INFORMATION

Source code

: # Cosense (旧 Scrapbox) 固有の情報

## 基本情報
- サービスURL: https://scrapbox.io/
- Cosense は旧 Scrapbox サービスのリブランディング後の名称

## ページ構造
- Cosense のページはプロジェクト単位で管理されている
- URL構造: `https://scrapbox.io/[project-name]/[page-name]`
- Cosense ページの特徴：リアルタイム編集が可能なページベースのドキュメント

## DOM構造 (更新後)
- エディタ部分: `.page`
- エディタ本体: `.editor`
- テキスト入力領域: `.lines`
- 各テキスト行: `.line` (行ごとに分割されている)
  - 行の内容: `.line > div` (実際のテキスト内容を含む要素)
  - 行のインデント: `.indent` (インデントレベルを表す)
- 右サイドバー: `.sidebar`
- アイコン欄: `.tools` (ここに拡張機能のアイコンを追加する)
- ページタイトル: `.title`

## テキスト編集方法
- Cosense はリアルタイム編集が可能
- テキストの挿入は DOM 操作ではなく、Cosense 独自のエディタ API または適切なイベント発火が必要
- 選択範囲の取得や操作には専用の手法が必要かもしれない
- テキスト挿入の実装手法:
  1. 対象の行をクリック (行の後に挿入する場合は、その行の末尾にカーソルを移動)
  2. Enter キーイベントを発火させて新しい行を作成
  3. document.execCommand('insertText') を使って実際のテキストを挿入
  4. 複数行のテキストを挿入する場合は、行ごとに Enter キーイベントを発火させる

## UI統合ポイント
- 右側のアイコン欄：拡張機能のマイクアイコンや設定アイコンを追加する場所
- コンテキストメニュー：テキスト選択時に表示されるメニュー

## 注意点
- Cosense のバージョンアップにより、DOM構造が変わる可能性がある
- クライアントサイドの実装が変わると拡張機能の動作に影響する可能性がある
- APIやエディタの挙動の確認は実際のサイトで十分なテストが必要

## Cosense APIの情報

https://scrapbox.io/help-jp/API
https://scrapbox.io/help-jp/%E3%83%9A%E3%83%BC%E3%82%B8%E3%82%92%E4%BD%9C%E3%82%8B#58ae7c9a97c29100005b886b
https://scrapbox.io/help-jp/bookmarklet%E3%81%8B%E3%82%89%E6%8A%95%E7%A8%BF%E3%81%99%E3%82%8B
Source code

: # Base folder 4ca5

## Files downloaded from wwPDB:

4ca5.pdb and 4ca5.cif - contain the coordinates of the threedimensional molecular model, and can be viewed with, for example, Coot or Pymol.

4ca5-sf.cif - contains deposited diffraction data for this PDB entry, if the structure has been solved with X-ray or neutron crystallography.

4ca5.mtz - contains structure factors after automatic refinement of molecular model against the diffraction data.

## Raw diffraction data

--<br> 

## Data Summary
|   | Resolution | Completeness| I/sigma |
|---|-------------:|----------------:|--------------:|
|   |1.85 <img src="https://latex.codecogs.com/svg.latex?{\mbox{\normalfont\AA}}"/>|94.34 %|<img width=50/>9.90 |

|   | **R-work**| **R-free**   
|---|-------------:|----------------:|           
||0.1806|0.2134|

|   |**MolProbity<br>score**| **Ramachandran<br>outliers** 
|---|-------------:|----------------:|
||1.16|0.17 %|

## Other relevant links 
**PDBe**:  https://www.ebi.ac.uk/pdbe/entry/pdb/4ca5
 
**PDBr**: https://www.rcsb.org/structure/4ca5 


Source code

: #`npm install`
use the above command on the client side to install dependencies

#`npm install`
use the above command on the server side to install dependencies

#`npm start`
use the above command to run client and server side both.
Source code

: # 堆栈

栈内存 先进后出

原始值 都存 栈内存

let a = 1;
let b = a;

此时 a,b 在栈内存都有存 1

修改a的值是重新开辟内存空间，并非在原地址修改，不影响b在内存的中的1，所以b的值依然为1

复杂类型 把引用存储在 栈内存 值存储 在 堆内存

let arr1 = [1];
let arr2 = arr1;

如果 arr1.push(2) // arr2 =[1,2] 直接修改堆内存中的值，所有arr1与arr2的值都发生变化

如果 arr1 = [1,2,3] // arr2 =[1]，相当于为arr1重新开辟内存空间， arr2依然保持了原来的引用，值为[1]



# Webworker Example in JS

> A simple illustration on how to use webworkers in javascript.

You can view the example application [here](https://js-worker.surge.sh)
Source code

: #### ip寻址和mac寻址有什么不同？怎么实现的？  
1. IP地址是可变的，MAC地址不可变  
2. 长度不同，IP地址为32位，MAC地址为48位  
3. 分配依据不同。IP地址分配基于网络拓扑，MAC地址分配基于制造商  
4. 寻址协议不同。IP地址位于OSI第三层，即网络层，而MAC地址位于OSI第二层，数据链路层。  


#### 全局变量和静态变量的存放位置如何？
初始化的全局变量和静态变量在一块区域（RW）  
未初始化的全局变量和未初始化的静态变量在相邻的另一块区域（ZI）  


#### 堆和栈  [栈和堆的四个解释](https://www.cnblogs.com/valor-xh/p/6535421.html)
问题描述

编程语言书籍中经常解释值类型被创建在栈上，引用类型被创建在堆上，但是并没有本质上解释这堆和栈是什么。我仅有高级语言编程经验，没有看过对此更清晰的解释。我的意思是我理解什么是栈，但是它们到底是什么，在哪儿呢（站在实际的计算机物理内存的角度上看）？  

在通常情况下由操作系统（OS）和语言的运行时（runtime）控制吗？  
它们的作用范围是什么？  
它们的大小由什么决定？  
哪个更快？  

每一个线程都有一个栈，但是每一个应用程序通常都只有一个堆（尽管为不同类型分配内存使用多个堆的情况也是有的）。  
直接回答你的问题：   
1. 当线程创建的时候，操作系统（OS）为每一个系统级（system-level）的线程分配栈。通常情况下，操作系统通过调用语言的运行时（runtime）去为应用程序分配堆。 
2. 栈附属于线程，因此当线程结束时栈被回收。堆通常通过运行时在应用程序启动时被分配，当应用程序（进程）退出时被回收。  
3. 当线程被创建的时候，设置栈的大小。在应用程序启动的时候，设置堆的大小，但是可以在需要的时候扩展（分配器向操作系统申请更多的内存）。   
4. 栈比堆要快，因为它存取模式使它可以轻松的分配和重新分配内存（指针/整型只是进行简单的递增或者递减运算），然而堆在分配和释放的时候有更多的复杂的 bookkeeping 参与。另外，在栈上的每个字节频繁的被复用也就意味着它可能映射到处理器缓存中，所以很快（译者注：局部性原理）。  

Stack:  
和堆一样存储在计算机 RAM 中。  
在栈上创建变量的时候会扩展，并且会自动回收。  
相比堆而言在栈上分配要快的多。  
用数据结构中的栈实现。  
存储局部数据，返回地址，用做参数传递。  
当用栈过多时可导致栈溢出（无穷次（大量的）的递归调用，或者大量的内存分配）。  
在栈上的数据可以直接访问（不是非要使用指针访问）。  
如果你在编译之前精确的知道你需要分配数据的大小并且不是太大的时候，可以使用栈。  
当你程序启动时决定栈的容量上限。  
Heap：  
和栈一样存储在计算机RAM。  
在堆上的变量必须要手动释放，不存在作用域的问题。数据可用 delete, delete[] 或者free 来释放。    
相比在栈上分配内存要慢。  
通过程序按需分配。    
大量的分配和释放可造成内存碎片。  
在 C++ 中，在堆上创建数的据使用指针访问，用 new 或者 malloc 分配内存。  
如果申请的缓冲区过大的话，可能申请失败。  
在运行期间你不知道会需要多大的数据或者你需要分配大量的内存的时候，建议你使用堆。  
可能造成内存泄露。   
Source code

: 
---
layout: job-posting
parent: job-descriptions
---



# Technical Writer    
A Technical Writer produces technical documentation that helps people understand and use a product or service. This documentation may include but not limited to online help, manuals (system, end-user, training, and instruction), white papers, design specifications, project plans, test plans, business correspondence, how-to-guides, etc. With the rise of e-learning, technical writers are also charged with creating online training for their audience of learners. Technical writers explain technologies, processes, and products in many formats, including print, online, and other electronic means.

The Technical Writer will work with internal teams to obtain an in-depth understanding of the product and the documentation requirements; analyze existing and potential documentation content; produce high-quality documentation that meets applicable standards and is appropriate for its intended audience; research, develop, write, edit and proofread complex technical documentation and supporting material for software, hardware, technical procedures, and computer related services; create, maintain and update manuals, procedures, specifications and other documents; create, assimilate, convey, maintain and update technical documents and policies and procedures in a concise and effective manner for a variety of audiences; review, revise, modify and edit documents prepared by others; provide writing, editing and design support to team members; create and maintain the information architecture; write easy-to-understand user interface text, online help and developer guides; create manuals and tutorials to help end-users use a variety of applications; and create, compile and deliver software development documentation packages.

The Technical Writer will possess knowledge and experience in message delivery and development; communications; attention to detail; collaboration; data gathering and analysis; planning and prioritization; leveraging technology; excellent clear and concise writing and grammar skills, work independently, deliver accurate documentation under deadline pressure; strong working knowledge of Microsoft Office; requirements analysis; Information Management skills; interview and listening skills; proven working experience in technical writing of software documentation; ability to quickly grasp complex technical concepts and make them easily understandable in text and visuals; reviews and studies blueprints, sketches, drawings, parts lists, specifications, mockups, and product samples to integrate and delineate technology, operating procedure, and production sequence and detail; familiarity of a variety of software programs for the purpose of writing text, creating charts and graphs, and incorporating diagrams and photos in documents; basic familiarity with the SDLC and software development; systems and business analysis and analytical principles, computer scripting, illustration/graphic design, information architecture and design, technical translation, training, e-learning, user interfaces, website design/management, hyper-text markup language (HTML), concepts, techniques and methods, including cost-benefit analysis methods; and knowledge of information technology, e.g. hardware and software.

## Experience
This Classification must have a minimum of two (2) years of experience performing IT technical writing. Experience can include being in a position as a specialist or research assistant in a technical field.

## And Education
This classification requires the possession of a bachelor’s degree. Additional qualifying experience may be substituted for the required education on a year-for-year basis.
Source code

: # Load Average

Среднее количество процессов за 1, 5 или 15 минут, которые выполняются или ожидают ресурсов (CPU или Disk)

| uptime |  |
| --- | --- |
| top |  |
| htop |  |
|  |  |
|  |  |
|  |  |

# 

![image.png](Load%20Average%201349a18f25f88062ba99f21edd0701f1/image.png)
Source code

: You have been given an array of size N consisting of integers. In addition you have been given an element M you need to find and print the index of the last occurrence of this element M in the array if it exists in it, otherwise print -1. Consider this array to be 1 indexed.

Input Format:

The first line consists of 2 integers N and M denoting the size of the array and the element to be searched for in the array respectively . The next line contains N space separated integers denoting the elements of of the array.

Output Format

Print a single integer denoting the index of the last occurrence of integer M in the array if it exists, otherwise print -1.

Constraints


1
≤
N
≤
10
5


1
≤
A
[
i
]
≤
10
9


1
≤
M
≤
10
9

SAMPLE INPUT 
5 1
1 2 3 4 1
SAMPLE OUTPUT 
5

EXERCISE REQUIREMENTS
Only those lines of the entries above that run from the line containing "在运行期间你不知道会需要多大" to the line containing "A Technical Writer", both included, should be transcribed exactly.

ANSWER TO THIS EXERCISE
在运行期间你不知道会需要多大的数据或者你需要分配大量的内存的时候，建议你使用堆。  
可能造成内存泄露。   
Source code

: 
---
layout: job-posting
parent: job-descriptions
---



# Technical Writer    
A Technical Writer produces technical documentation that helps people understand and use a product or service. This documentation may include but not limited to online help, manuals (system, end-user, training, and instruction), white papers, design specifications, project plans, test plans, business correspondence, how-to-guides, etc. With the rise of e-learning, technical writers are also charged with creating online training for their audience of learners. Technical writers explain technologies, processes, and products in many formats, including print, online, and other electronic means.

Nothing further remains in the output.